Relations between Han and Uyghurs could
hardly be helped by the small number of non-Han
Chinese admitted to university - only four out of
350 students in the English department of
Holdstock's college (although there were higher
numbers of Kazakhs).
This is partly
because, although non-Han need lower exam scores
to enter university, they are, to balance this
reverse discrimination, admitted only in alternate
years.
The system is opaque and the book
doesn't really cut through the opacity, but it's
so vividly written that one doesn't mind.
Holdstock, an atheist, makes it clear that
he loathed some of his covert missionary
colleagues, going so far as reporting them to the
university authorities, who made it clear that,
unlike usually when a crime is committed in China,
they will not act without hard evidence.
Some readers may be appalled by the
author's behavior in reporting on his fellow
teachers, and I was surprised how he makes no
apology for what could easily be regarded as
stabbing colleagues in the back.
The fact
that the book is written in 119 chapters (plus an
Afterword) makes it easy to take up and put down,
but also makes it rather bitty and slightly
scattergun.
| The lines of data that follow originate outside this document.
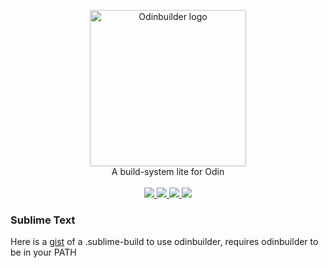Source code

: <p align="center">
    <img src="https://rawgit.com/ThisDrunkDane/OdinBuilder/master/logo.png" alt="Odinbuilder logo" height=250px/>
    <br/>
    A build-system lite for Odin
    <br/>
    <br/>
    <a href="https://github.com/ThisDrunkDane/odinbuilder/releases/latest">
        <img src="https://img.shields.io/github/release/thisdrunkdane/odinbuilder.svg">
    </a>
    <a href="https://github.com/ThisDrunkDane/odinbuilder/releases/latest">
        <img src="https://img.shields.io/badge/platforms-Windows-green.svg">
    </a>
    <a href="https://github.com/ThisDrunkDane/agitclient/blob/master/LICENSE">
        <img src="https://img.shields.io/github/license/thisdrunkdane/odinbuilder.svg">
    </a>
    <img src="https://img.shields.io/badge/language-Odin-lightgrey.svg">
</p>

### Sublime Text
Here is a [gist](https://gist.github.com/ThisDrunkDane/cc09335b5d30f21a034626984ebe972c) of a .sublime-build to use odinbuilder, requires odinbuilder to be in your PATH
For some obscure reason, the author
occasionally refers to himself in the second
person, which is disconcerting and pointless, and
he makes a few factual errors (Nanjing is the
capital of Jiangsu province, not Jiangxi, and
Manichaeism is hardly an early Christian sect as
he claims in some potted historical background).
Things have no doubt changed in Yining
since Holdstock left 10 years ago, but this book
is certainly a vivid eye-witness account of
everyday life in one of the remotest areas of
China.
The tree that bleeds: a Uyghur
town on the edge by Nick Holdstock. Luath
Press Ltd (Jun 2011). ISBN 978-1906817640. Price
US$20, 358 pages.
Michael Rank
was a British Council student in China from 1974
to 1976 and a Reuters correspondent in Peking
1980-1984. He is now a journalist and
Chinese-English translator living in London.